* TASK INPUT *

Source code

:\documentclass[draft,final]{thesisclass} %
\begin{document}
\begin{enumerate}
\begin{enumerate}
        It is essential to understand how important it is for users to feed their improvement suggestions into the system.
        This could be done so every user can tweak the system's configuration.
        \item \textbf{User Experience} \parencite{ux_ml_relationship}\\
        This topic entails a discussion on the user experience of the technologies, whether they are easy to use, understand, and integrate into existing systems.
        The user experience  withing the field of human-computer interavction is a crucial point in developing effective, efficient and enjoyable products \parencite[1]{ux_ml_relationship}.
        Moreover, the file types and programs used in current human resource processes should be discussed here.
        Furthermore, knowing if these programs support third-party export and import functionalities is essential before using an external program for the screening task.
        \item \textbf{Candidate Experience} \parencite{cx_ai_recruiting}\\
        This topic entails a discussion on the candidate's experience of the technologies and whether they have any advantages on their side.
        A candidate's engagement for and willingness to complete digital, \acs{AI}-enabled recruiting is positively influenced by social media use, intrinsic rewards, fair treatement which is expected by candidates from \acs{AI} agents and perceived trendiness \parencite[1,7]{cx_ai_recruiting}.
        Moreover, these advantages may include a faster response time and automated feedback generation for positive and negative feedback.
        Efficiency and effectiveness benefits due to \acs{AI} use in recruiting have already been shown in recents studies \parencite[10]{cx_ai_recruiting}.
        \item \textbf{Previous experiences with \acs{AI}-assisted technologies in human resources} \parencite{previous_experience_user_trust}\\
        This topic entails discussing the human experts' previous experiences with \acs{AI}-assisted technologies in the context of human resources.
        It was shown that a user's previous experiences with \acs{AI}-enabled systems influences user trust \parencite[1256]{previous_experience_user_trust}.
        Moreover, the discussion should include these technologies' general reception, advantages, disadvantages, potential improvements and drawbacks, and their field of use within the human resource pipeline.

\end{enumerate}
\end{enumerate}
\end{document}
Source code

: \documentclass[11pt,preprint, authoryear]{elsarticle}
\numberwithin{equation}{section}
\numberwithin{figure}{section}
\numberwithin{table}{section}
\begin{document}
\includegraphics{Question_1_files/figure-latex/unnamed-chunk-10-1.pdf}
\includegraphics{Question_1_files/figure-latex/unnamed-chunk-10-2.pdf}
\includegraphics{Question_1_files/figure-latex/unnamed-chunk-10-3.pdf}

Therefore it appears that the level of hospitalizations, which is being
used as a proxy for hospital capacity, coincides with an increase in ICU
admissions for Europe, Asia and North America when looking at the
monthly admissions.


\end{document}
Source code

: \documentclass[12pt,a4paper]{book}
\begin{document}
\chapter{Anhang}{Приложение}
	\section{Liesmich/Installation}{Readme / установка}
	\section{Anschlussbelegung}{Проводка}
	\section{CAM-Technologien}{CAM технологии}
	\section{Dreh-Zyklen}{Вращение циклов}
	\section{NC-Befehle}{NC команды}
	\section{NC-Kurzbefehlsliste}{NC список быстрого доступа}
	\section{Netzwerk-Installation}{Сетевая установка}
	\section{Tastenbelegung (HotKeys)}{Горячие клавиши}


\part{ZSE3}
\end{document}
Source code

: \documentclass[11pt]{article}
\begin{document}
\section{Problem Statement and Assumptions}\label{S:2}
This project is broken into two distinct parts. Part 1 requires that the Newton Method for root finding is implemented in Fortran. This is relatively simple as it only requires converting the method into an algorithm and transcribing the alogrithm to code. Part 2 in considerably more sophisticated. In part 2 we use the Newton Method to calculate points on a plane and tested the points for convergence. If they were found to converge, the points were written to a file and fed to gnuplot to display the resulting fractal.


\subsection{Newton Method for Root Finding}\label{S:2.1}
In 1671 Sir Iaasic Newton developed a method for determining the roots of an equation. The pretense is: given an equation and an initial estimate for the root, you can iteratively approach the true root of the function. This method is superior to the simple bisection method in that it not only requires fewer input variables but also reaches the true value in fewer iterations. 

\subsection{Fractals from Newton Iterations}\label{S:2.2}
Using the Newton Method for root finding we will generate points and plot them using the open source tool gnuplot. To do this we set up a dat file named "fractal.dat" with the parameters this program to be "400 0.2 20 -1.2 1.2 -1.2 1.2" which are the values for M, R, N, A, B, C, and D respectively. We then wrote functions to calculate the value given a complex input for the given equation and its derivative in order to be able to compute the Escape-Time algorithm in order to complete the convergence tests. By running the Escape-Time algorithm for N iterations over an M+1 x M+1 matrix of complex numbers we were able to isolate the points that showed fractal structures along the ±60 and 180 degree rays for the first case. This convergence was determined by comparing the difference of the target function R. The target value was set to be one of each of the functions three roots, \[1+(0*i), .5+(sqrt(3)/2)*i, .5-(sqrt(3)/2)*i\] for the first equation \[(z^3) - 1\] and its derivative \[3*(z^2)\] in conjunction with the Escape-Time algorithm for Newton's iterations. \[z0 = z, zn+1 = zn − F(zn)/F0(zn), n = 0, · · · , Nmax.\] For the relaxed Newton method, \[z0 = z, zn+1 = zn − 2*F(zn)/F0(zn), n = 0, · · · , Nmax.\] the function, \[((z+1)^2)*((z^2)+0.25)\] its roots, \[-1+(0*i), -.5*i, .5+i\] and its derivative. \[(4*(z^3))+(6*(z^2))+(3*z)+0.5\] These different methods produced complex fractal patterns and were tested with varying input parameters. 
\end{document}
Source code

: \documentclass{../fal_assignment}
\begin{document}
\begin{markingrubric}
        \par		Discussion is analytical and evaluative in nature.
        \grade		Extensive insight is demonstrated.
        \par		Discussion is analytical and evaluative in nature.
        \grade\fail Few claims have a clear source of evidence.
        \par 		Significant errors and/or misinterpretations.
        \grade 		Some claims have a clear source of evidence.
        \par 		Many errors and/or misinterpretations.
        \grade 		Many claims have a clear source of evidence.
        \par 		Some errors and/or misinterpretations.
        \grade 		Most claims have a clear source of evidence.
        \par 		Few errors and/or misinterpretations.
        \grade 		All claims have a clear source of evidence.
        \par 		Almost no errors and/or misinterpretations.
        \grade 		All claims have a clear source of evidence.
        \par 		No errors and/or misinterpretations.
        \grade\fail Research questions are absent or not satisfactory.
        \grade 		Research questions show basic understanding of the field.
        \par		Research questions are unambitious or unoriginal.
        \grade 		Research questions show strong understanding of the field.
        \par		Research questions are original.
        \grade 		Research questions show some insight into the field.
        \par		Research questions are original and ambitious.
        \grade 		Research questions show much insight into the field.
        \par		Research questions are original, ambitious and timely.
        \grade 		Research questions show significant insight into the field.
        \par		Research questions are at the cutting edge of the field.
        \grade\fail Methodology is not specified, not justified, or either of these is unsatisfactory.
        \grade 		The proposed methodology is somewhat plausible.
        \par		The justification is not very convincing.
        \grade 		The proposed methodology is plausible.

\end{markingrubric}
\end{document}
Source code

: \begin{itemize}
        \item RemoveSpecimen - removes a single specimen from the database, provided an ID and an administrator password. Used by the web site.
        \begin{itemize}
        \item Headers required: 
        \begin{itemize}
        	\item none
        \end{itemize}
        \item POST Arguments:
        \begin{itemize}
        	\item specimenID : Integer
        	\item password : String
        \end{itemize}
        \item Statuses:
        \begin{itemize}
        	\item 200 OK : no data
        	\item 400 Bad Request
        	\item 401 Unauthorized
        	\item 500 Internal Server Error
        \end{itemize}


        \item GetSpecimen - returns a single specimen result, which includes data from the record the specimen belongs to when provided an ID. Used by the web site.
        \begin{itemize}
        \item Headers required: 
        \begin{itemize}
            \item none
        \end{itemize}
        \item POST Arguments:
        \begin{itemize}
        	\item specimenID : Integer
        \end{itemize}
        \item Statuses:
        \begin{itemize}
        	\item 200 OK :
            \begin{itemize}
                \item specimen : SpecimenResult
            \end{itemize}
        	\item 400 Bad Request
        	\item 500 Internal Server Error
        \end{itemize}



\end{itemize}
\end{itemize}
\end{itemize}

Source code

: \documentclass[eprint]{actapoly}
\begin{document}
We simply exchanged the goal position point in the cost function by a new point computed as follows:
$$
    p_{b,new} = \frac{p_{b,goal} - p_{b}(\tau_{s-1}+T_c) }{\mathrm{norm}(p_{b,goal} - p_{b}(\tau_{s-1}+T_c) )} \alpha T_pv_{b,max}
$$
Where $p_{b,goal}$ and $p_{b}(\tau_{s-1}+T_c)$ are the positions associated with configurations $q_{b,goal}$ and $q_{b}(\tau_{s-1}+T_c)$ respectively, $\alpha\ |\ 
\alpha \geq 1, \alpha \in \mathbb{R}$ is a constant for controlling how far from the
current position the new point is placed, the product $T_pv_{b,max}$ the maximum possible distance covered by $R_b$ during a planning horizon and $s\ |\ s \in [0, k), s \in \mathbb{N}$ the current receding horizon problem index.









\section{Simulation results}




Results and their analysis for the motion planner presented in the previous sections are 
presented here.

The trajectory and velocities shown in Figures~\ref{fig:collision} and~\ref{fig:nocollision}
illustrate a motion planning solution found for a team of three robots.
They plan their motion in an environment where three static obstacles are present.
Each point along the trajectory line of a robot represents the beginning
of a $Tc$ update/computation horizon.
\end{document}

* TASK INSTRUCTIONS *
Take every line from the records above that has the word "evidence" and copy it.

* SOLUTION TO THE PROBLEM *
        \grade\fail Few claims have a clear source of evidence.
        \grade 		Some claims have a clear source of evidence.
        \grade 		Many claims have a clear source of evidence.
        \grade 		Most claims have a clear source of evidence.
        \grade 		All claims have a clear source of evidence.
        \grade 		All claims have a clear source of evidence.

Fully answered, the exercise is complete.